4.   A search made on 11 January 2008 at the Accounting and Corporate Regulatory Authority in the Republic of Singapore and at the Supreme Court of the Republic of Singapore revealed no order or resolution for the winding-up of the Company and no notice of appointment of a receiver or judicial manager for the Company. It should be noted that such a search is not capable of revealing whether or not a winding-up application has been made. Notice of a winding-up order made or resolution passed or a receiver or judicial manager appointed may not be filed at the Accounting and Corporate Regulatory Authority immediately.
 
5.   Based upon and subject to the foregoing, we are of the opinion that the Shares deliverable pursuant to the Plan have been duly authorised and, when and to the extent issued pursuant to the Plan upon receipt by the Company of the purchase price therefore and, upon the issue of share certificates representing Shares in accordance with Articles of Association of the Company, will be validly issued, fully paid and non-assessable. For the purposes of this opinion we have assumed that the term “non-assessable” in relation to the Shares to be issued means under Singapore law that holders of such Shares, having fully paid up all amounts due on such Shares are under no further personal liability to contribute to the assets or liabilities of the Company in their capacities purely as holders of such Shares.

 


 

   
(ALLEN&GLEDHILL LOGO) PAGE 4
  6.   This opinion relates only to the laws of general application of Singapore as of the date hereof and as currently applied by the Singapore courts, and is given on the basis that it will be governed by and construed in accordance with the laws of Singapore. We have made no investigation of, and do not express or imply any views on, the laws of any country other than Singapore.
 
  7.   We consent to the filing of this opinion as an exhibit to the Registration Statement.
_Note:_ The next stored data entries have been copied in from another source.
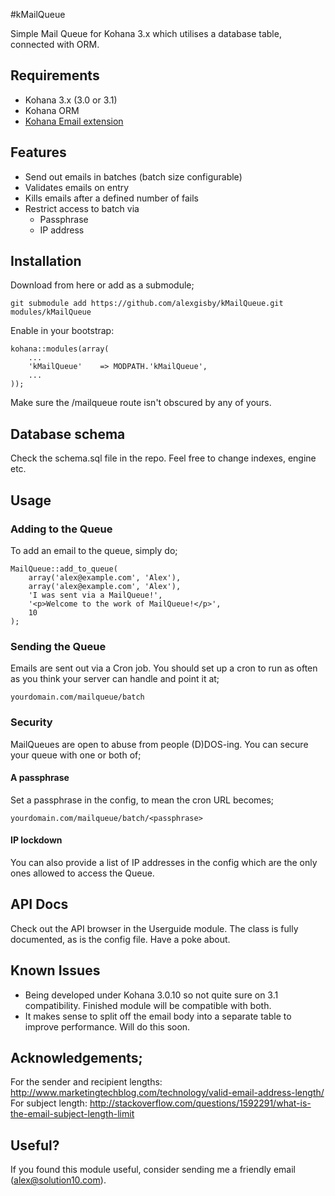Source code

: #kMailQueue

Simple Mail Queue for Kohana 3.x which utilises a database table, connected with ORM.

## Requirements

- Kohana 3.x (3.0 or 3.1)
- Kohana ORM
- [Kohana Email extension](https://github.com/banks/kohana-email)

## Features

- Send out emails in batches (batch size configurable)
- Validates emails on entry
- Kills emails after a defined number of fails
- Restrict access to batch via
	- Passphrase
	- IP address
	
## Installation

Download from here or add as a submodule;
	
	git submodule add https://github.com/alexgisby/kMailQueue.git modules/kMailQueue
	
Enable in your bootstrap:
	
	kohana::modules(array(
		...
		'kMailQueue'	=> MODPATH.'kMailQueue',
		...
	));
	
Make sure the /mailqueue route isn't obscured by any of yours.

## Database schema

Check the schema.sql file in the repo. Feel free to change indexes, engine etc.

## Usage

### Adding to the Queue

To add an email to the queue, simply do;

	MailQueue::add_to_queue(
		array('alex@example.com', 'Alex'),
		array('alex@example.com', 'Alex'),
		'I was sent via a MailQueue!',
		'<p>Welcome to the work of MailQueue!</p>',
		10
	);
	
### Sending the Queue
	
Emails are sent out via a Cron job. You should set up a cron to run as often as you think your server can handle and point it at;

	yourdomain.com/mailqueue/batch
	
### Security

MailQueues are open to abuse from people (D)DOS-ing. You can secure your queue with one or both of;

#### A passphrase

Set a passphrase in the config, to mean the cron URL becomes;
	
	yourdomain.com/mailqueue/batch/<passphrase>
	
#### IP lockdown

You can also provide a list of IP addresses in the config which are the only ones allowed to access the Queue.

## API Docs

Check out the API browser in the Userguide module. The class is fully documented, as is the config file. Have a poke about.

## Known Issues

- Being developed under Kohana 3.0.10 so not quite sure on 3.1 compatibility. Finished module will be compatible with both.
- It makes sense to split off the email body into a separate table to improve performance. Will do this soon.

## Acknowledgements;

For the sender and recipient lengths: http://www.marketingtechblog.com/technology/valid-email-address-length/
For subject length: http://stackoverflow.com/questions/1592291/what-is-the-email-subject-length-limit

## Useful?

If you found this module useful, consider sending me a friendly email (alex@solution10.com).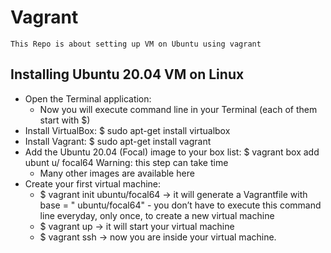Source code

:   # Vagrant
    This Repo is about setting up VM on Ubuntu using vagrant
  ## Installing Ubuntu 20.04 VM on Linux

  * Open the Terminal application:
    * Now you will execute command line in your Terminal (each of them start with $)
  * Install VirtualBox: $ sudo apt-get install virtualbox
  * Install Vagrant: $ sudo apt-get install vagrant
  * Add the Ubuntu 20.04 (Focal) image to your box list: $ vagrant box add ubunt  u/  focal64 Warning: this step can take time
    * Many other images are available here
  * Create your first virtual machine:
    * $ vagrant init ubuntu/focal64 -> it will generate a Vagrantfile with base = "  ubuntu/focal64" - you don’t have to execute this command line everyday, only   once, to create a new virtual machine
    * $ vagrant up -> it will start your virtual machine
    * $ vagrant ssh -> now you are inside your virtual machine.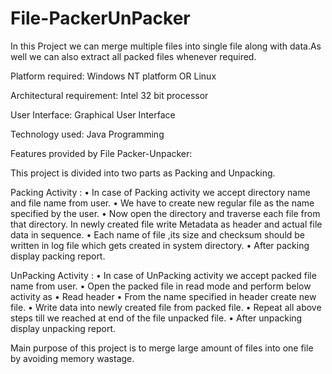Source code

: # File-PackerUnPacker
In this Project we can merge multiple files into single file along with data.As well we can also extract all packed files whenever required.

Platform required:
        Windows NT platform OR Linux

Architectural requirement:
        Intel 32 bit processor

User Interface:
        Graphical User Interface  

Technology used:
        Java Programming
        
Features provided by File Packer-Unpacker:

This project is divided into two parts as Packing and Unpacking.

Packing Activity :
• In case of Packing activity we accept directory name and file name from user.
• We have to create new regular file as the name specified by the user.
• Now open the directory and traverse each file from that directory. In newly created file write Metadata as header and actual file data in sequence.
• Each name of file ,its size and checksum should be written in log file which gets created in system directory.
• After packing display packing report.


UnPacking Activity :
• In case of UnPacking activity we accept packed file name from user.
• Open the packed file in read mode and perform below activity as
• Read header
• From the name specified in header create new file.
• Write data into newly created file from packed file.
• Repeat all above steps till we reached at end of the file unpacked file.
• After unpacking display unpacking report.

Main purpose of this project is to merge large amount of files into one file by avoiding
memory wastage.
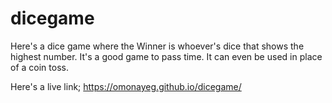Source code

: # dicegame

Here's a dice game where the Winner is whoever's dice that shows the highest number.
It's a good game to pass time. It can even be used in place of a coin toss.

Here's a live link; https://omonayeg.github.io/dicegame/
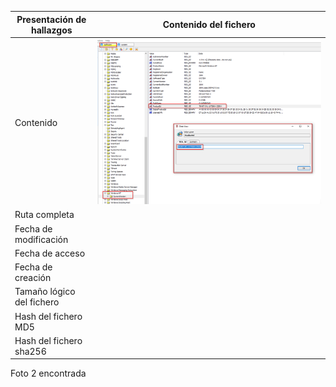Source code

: | Presentación de hallazgos | Contenido del fichero |
|------------|---------|
| Contenido | <img src="https://github.com/alvarobueno21/Analisis_forense/blob/d4db68df00e9e8233217f72619b0c2c3f13cfad4/ProyectoA02.1/img/4.png"> |
| Ruta completa    |  |
| Fecha de modificación   |  |
| Fecha de acceso    |  |
| Fecha de creación    |  |
| Tamaño lógico del fichero   |  |
| Hash del fichero  MD5  |  |
| Hash del fichero  sha256  |  |

Foto 2 encontrada



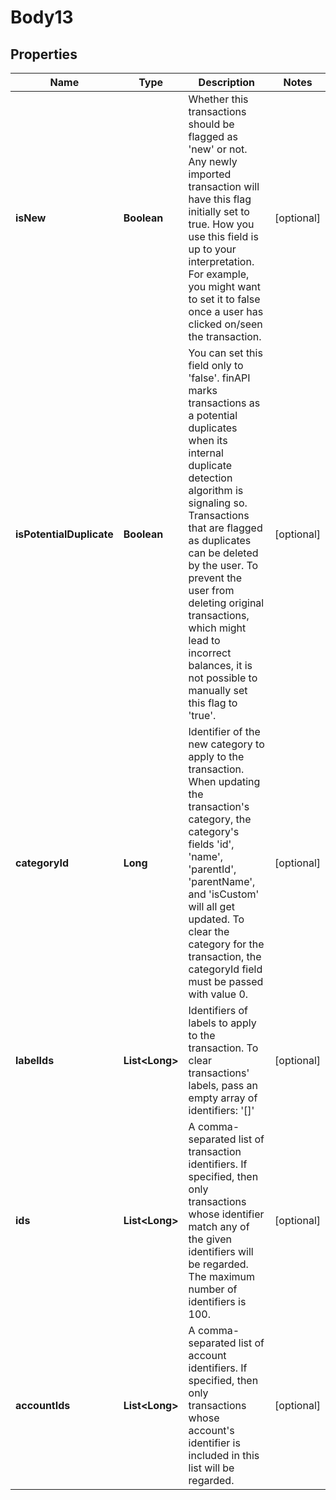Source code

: 
# Body13

## Properties
Name | Type | Description | Notes
------------ | ------------- | ------------- | -------------
**isNew** | **Boolean** | Whether this transactions should be flagged as &#39;new&#39; or not. Any newly imported transaction will have this flag initially set to true. How you use this field is up to your interpretation. For example, you might want to set it to false once a user has clicked on/seen the transaction. |  [optional]
**isPotentialDuplicate** | **Boolean** | You can set this field only to &#39;false&#39;. finAPI marks transactions as a potential duplicates  when its internal duplicate detection algorithm is signaling so. Transactions that are flagged as duplicates can be deleted by the user. To prevent the user from deleting original transactions, which might lead to incorrect balances, it is not possible to manually set this flag to &#39;true&#39;. |  [optional]
**categoryId** | **Long** | Identifier of the new category to apply to the transaction. When updating the transaction&#39;s category, the category&#39;s fields &#39;id&#39;, &#39;name&#39;, &#39;parentId&#39;, &#39;parentName&#39;, and &#39;isCustom&#39; will all get updated. To clear the category for the transaction, the categoryId field must be passed with value 0. |  [optional]
**labelIds** | **List&lt;Long&gt;** | Identifiers of labels to apply to the transaction. To clear transactions&#39; labels, pass an empty array of identifiers: &#39;[]&#39; |  [optional]
**ids** | **List&lt;Long&gt;** | A comma-separated list of transaction identifiers. If specified, then only transactions whose identifier match any of the given identifiers will be regarded. The maximum number of identifiers is 100. |  [optional]
**accountIds** | **List&lt;Long&gt;** | A comma-separated list of account identifiers. If specified, then only transactions whose account&#39;s identifier is included in this list will be regarded. |  [optional]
In giving such consent, we do not thereby admit that we come within the category of persons whose consent is required under Section 7 of the United States Securities Act 1933, as amended. This opinion is strictly limited to the matters stated herein, and is not to be read as extending by implication to any other matter in connection with the Plan or otherwise including, but without limitation, any other document signed in connection with the Plan. Further, except as provided above, this opinion is not to be circulated to, or relied upon by, any other person or quoted or referred to in any public document or filed with any governmental body or agency without our prior written consent.